__WHAT IS BEING ASKED__. The line containing "人都敬仰权力，而法官和警官恰" marks the start. Return it and every later line of the listing below exactly, ending with the last one.

━━━━━ DATASET RECORDS

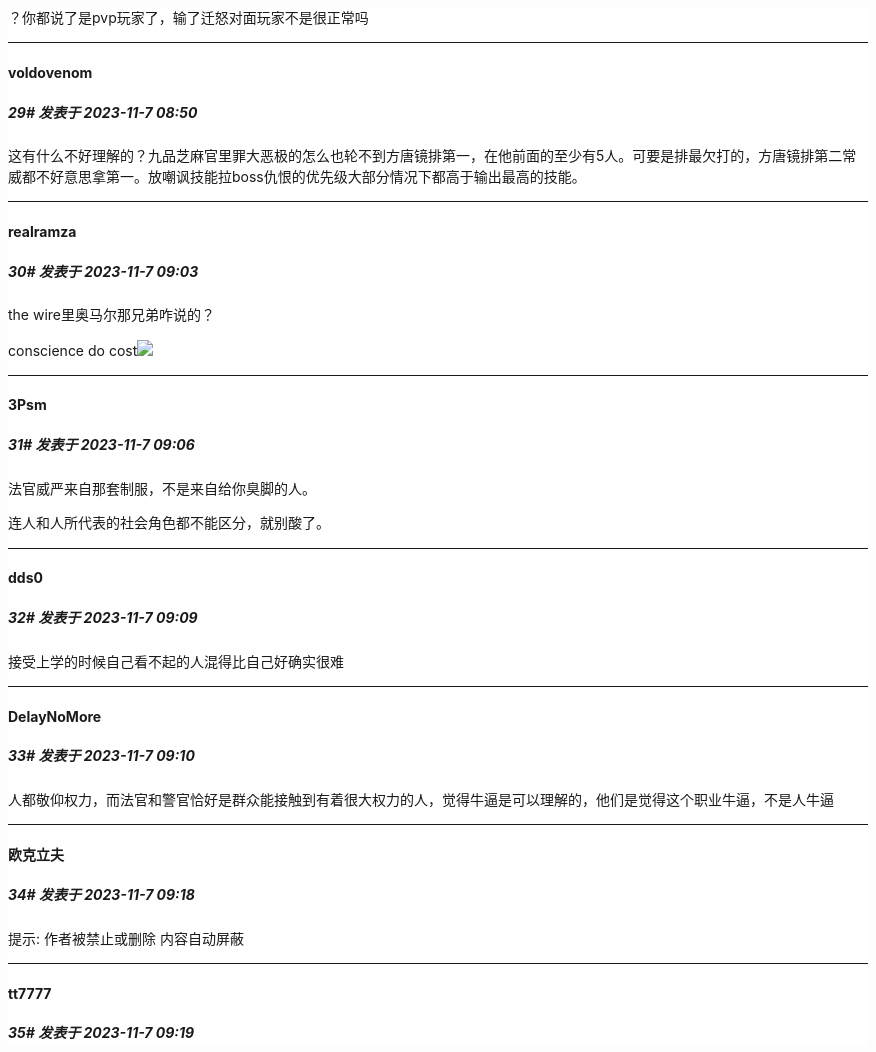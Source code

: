 ？你都说了是pvp玩家了，输了迁怒对面玩家不是很正常吗

*****

####  voldovenom  
##### 29#       发表于 2023-11-7 08:50

这有什么不好理解的？九品芝麻官里罪大恶极的怎么也轮不到方唐镜排第一，在他前面的至少有5人。可要是排最欠打的，方唐镜排第二常威都不好意思拿第一。放嘲讽技能拉boss仇恨的优先级大部分情况下都高于输出最高的技能。

*****

####  realramza  
##### 30#       发表于 2023-11-7 09:03

the wire里奥马尔那兄弟咋说的？

conscience do cost<img src="https://static.saraba1st.com/image/smiley/face2017/044.png" referrerpolicy="no-referrer">


*****

####  3Psm  
##### 31#       发表于 2023-11-7 09:06

法官威严来自那套制服，不是来自给你臭脚的人。

连人和人所代表的社会角色都不能区分，就别酸了。

*****

####  dds0  
##### 32#       发表于 2023-11-7 09:09

接受上学的时候自己看不起的人混得比自己好确实很难

*****

####  DelayNoMore  
##### 33#       发表于 2023-11-7 09:10

人都敬仰权力，而法官和警官恰好是群众能接触到有着很大权力的人，觉得牛逼是可以理解的，他们是觉得这个职业牛逼，不是人牛逼

*****

####  欧克立夫  
##### 34#       发表于 2023-11-7 09:18

提示: 作者被禁止或删除 内容自动屏蔽

*****

####  tt7777  
##### 35#       发表于 2023-11-7 09:19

━━━━━━━━━━

__YOUR SOLUTION__.
人都敬仰权力，而法官和警官恰好是群众能接触到有着很大权力的人，觉得牛逼是可以理解的，他们是觉得这个职业牛逼，不是人牛逼

*****

####  欧克立夫  
##### 34#       发表于 2023-11-7 09:18

提示: 作者被禁止或删除 内容自动屏蔽

*****

####  tt7777  
##### 35#       发表于 2023-11-7 09:19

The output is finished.